Sebastian Kowalczyk już zdobył więcej bramek niż w poprzednim sezonie ekstraklasy - czytamy w dzisiejszym Przeglądzie Sportowym.
I co, „Kowal”, idziesz do Pogoni? – to pytanie Sebastian Kowalczyk usłyszał od Dariusza Adamczuka dobre 10 lat temu na peronie dworca głównego w Krakowie. Ten pierwszy był zawodnikiem Salosu, drugi przyjechał do stolicy Małopolski jako jeden z opiekunów młodych Portowców. Obie szczecińskie ekipy rywalizowały w tym samym turnieju młodzieżowym i właśnie szykowały się do podróży powrotnej.
– Nie, nie! – zarzekał się chłopiec, ale ostatecznie po kilku miesiącach przeniósł się do Granatowo-Bordowych.
Dekadę później 23-letni Kowalczyk stał się kluczowym piłkarzem drużyny, która zimuje jako wicelider ekstraklasy, a Adamczuk – dziś szef pionu sportowego klubu – może czuć satysfakcję, na kogo wyrósł ten bąbel z salezjańskiego zespołu.

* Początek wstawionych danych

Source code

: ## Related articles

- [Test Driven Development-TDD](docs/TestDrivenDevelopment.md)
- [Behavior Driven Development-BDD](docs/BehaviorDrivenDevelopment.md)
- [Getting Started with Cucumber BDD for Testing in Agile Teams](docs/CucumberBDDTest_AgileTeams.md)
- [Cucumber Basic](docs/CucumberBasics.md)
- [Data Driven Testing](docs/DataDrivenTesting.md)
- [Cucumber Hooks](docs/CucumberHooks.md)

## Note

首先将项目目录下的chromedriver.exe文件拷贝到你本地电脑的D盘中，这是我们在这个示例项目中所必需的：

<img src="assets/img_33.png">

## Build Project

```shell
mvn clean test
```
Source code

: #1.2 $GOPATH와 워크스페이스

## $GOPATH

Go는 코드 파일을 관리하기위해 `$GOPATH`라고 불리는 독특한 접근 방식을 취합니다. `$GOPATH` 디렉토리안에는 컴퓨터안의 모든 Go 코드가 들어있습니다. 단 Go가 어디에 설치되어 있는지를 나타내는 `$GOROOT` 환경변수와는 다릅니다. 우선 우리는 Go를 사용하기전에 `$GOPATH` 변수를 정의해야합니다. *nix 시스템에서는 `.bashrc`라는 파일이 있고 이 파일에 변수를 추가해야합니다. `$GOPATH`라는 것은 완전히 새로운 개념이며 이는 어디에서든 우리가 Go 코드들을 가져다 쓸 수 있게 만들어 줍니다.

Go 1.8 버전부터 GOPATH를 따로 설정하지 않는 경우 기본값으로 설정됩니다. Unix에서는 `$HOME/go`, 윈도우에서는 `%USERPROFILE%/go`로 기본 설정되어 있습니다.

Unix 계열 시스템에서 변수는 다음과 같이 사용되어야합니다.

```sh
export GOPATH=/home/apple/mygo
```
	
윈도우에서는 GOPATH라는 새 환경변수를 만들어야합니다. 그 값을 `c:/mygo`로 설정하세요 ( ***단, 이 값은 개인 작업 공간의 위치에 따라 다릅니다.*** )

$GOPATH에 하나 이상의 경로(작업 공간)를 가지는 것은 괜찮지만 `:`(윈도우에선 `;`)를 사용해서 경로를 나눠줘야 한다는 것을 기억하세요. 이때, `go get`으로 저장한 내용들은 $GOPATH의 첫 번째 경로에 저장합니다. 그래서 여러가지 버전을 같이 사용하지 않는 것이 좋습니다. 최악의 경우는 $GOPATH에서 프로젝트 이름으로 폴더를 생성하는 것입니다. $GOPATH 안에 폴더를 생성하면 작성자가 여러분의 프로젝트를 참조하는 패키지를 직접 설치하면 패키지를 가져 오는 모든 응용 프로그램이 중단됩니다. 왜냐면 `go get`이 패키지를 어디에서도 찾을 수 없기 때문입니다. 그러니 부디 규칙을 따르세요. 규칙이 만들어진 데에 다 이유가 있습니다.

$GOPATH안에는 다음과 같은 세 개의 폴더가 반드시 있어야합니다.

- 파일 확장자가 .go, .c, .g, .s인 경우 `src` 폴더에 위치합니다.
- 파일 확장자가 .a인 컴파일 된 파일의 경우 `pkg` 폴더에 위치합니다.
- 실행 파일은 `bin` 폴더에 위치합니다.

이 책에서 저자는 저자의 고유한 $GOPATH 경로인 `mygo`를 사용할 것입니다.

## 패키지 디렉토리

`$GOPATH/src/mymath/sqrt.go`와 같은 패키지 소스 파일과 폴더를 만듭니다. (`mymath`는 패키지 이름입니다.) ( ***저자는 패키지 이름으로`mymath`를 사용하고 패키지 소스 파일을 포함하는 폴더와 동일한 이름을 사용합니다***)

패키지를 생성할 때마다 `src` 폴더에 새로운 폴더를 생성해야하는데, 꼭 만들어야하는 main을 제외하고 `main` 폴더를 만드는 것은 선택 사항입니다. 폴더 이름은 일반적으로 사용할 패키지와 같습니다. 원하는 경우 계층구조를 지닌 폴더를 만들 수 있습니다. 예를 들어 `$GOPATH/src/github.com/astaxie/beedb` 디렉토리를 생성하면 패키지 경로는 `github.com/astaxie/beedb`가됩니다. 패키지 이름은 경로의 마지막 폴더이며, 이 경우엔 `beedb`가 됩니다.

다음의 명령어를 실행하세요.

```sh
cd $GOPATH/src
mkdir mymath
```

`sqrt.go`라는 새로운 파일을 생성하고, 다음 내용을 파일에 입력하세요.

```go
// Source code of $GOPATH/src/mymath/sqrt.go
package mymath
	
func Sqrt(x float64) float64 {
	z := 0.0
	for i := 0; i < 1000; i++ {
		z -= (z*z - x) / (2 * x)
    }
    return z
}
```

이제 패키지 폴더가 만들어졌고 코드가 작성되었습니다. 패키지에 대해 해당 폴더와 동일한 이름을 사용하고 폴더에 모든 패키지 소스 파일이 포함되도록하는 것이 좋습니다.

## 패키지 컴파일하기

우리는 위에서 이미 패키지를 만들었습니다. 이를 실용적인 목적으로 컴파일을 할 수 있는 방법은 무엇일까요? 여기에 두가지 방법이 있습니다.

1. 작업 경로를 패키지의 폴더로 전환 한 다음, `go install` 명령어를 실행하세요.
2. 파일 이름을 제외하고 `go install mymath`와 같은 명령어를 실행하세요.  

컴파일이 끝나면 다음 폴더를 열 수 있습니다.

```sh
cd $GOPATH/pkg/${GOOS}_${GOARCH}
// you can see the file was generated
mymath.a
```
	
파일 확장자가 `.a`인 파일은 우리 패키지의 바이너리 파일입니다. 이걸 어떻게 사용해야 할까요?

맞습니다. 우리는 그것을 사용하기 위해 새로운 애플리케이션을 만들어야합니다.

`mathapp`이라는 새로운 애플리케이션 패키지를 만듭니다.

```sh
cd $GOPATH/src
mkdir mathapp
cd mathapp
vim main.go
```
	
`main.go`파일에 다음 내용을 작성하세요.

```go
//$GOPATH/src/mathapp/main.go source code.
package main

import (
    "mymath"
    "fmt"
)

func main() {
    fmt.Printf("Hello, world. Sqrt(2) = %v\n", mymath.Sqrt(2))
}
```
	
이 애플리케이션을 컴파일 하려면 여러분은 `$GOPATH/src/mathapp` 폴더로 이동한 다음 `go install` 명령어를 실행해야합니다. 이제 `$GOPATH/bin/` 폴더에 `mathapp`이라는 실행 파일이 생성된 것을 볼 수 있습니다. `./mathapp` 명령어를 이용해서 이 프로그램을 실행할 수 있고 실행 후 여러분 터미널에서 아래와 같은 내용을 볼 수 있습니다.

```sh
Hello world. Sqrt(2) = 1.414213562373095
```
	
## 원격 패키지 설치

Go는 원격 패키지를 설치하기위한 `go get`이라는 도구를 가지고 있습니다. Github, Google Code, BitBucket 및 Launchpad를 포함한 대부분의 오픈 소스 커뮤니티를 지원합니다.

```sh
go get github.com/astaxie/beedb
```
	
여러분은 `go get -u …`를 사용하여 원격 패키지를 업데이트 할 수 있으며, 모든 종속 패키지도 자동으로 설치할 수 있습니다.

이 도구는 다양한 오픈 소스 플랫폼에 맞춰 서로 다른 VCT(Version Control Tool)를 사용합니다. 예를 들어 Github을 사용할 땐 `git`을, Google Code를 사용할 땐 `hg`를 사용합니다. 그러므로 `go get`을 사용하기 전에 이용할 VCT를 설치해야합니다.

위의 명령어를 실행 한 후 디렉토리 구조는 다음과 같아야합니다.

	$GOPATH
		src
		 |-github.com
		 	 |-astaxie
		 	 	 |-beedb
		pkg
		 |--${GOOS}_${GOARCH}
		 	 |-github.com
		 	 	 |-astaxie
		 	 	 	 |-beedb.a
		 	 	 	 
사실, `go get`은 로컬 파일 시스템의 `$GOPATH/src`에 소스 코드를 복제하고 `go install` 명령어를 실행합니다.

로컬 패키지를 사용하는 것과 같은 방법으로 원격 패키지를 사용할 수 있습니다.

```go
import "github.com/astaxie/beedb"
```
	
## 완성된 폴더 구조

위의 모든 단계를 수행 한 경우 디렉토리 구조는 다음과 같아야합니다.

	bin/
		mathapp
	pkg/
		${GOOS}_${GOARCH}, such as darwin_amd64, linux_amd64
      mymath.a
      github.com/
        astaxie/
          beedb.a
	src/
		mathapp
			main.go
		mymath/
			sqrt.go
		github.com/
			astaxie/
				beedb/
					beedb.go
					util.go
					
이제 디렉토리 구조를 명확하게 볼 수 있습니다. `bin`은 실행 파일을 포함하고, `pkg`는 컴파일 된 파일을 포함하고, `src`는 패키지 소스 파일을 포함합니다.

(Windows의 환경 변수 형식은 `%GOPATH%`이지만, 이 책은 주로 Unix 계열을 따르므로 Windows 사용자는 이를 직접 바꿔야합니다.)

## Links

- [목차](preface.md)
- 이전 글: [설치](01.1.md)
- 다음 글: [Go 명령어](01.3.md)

Jeszcze pierwsza część rundy była przeciętna czy nawet słaba dla pomocnika. Co prawda na inaugurację sezonu w lipcu zanotował asystę w starciu z Górnikiem Zabrze (2:0), tyle że potem ani nie zdobywał bramek, ani nie zaliczał ostatnich podań. Wreszcie dwa spotkania – z Radomiakiem (1:1) oraz Cracovią (1:1) – zaczął w rezerwie i w sumie zagrał ledwie kilkanaście minut. Na potyczkę z Wisłą Kraków (1:0) wrócił do wyjściowej jedenastki, ale to w następnej kolejce – z Górnikiem Łęczna (4:1) – nastąpił przełom.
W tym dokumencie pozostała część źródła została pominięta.